Please count the lines with the word "dados" in the material below, then state the number by itself.
#####
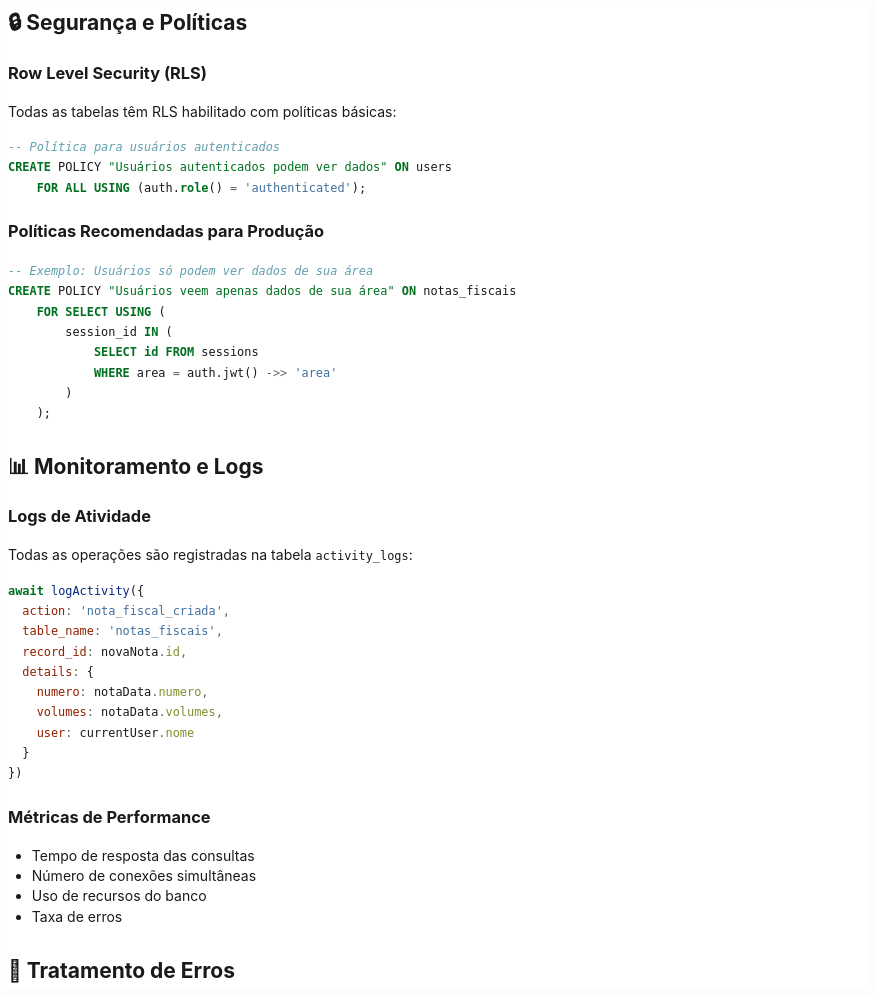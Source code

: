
```javascript
```

## 🔒 Segurança e Políticas

### **Row Level Security (RLS)**
Todas as tabelas têm RLS habilitado com políticas básicas:

```sql
-- Política para usuários autenticados
CREATE POLICY "Usuários autenticados podem ver dados" ON users
    FOR ALL USING (auth.role() = 'authenticated');
```

### **Políticas Recomendadas para Produção**
```sql
-- Exemplo: Usuários só podem ver dados de sua área
CREATE POLICY "Usuários veem apenas dados de sua área" ON notas_fiscais
    FOR SELECT USING (
        session_id IN (
            SELECT id FROM sessions 
            WHERE area = auth.jwt() ->> 'area'
        )
    );
```

## 📊 Monitoramento e Logs

### **Logs de Atividade**
Todas as operações são registradas na tabela `activity_logs`:

```javascript
await logActivity({
  action: 'nota_fiscal_criada',
  table_name: 'notas_fiscais',
  record_id: novaNota.id,
  details: { 
    numero: notaData.numero, 
    volumes: notaData.volumes,
    user: currentUser.nome 
  }
})
```

### **Métricas de Performance**
- Tempo de resposta das consultas
- Número de conexões simultâneas
- Uso de recursos do banco
- Taxa de erros

## 🚨 Tratamento de Erros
#####
■ FINISHED TASK:
3